Pioneiro no estudo da opinião pública, Hadley Cantril desenvolveu um método que se tornou referência. Ele permite a cada indivíduo estabelecer sua própria escala de valores sem, todavia, abrir mão da capacidade de compará-las. A "escada de Cantril" também elimina o viés provocado pelas diferenças de significado que o mesmo conceito tem para diferentes pessoas, ou que uma expressão tem em diferentes idiomas.
Escala. O grau de "sofrimento" no indicador de bem-estar do Gallup não é fruto de uma pergunta direta do entrevistador, mas de uma combinação de resultados. O entrevistado é convidado a imaginar uma escada de 0 a 10, onde o topo representa a melhor condição de vida possível, e o zero, a pior. Em seguida, o pesquisador pergunta em qual degrau o entrevistado se encontra e em qual ele estará daqui a cinco anos.
A divisão em três grupos ("prosperando", "batalhando" e "sofrendo") é obtida pela combinação das respostas. Para entrar no grupo da "prosperidade", o entrevistado tem que estar hoje no degrau 7 ou acima dele, mas não só. Ele tem também que enxergar um futuro melhor, ou seja, deve projetar estar no mínimo no degrau 8 daqui a cinco anos. Já para cair no grupo "sofrendo", o entrevistado tem que se ver em má situação hoje (degrau 4 ou inferior) e achar que o futuro permanecerá ruim (abaixo do 5º degrau). Quem não se encaixa em nenhuma dessas categorias está "batalhando".
Os 59% de brasileiros classificados pelo Gallup como "prosperando" não estão hoje no topo da escada, nem a um passo de chegar lá. Estão concentrados entre o 7º e o 8º degraus. Porém, quando indagada onde estará daqui a cinco anos, a grande maioria afirma que chegará ao último degrau, ou seja, à melhor condição de vida que podem imaginar.

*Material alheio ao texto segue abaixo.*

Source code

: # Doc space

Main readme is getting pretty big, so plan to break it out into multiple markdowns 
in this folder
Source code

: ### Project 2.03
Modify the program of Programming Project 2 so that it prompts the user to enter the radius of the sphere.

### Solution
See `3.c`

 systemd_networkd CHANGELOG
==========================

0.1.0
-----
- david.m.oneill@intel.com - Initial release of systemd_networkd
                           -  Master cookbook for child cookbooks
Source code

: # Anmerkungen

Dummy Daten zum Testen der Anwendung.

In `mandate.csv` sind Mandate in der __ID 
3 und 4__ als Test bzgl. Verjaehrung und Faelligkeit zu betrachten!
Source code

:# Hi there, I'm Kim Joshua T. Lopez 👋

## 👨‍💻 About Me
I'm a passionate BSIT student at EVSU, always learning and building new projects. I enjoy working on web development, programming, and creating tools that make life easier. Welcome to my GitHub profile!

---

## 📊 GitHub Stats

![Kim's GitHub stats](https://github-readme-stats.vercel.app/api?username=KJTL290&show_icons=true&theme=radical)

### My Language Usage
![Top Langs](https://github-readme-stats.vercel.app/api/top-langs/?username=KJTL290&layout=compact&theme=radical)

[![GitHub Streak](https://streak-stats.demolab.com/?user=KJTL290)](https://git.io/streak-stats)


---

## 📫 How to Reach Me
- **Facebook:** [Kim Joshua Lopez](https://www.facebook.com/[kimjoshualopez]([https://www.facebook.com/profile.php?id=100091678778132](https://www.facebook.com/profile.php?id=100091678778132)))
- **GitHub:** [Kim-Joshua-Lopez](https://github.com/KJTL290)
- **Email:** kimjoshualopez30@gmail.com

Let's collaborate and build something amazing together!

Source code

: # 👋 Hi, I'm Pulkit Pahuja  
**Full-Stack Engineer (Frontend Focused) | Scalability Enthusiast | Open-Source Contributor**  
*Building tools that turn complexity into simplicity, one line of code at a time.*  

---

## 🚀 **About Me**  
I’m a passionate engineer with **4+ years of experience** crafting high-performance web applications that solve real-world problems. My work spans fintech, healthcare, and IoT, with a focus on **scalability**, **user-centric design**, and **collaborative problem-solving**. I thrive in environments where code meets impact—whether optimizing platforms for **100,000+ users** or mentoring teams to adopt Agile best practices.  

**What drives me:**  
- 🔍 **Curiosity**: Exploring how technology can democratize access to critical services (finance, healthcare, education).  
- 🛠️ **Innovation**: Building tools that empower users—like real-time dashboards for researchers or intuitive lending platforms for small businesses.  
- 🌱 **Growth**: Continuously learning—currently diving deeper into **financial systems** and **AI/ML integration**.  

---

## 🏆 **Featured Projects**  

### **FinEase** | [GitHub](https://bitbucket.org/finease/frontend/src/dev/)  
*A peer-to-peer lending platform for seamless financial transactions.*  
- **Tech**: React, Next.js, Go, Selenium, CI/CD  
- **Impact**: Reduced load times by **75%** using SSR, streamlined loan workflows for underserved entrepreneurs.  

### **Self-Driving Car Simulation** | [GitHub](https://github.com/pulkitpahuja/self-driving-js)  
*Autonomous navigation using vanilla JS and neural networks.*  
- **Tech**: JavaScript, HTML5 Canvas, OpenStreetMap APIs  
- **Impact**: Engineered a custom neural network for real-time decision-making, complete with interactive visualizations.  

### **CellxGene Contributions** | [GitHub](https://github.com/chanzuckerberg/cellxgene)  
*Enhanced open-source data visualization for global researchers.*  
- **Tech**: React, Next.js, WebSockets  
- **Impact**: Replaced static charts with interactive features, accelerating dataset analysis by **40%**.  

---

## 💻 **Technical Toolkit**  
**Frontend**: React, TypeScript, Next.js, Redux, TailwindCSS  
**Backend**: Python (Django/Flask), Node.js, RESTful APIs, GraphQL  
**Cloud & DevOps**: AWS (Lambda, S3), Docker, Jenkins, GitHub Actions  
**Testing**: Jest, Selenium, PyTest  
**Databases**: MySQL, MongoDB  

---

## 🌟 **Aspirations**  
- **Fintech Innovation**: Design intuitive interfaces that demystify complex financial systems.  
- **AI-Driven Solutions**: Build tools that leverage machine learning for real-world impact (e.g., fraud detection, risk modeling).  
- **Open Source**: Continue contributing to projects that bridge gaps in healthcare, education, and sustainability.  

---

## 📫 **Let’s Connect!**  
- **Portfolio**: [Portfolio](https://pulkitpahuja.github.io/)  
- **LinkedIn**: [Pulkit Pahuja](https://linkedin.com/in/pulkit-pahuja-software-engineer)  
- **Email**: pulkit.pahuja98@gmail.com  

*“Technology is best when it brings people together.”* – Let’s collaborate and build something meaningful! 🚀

Mesmo aqueles brasileiros que estão abaixo do 7º degrau acham que chegarão, no futuro próximo, ao topo da escada, ou muito perto disso. Quase ninguém acha que está mal (abaixo do 5º degrau) e vai continuar assim ou piorar. Por isso menos de 1% est "sofrendo". Essa auto-avaliação otimista dos brasileiros é exagerada? Só o futuro dirá. Mas certamente é uma jabuticaba. Só tem aqui.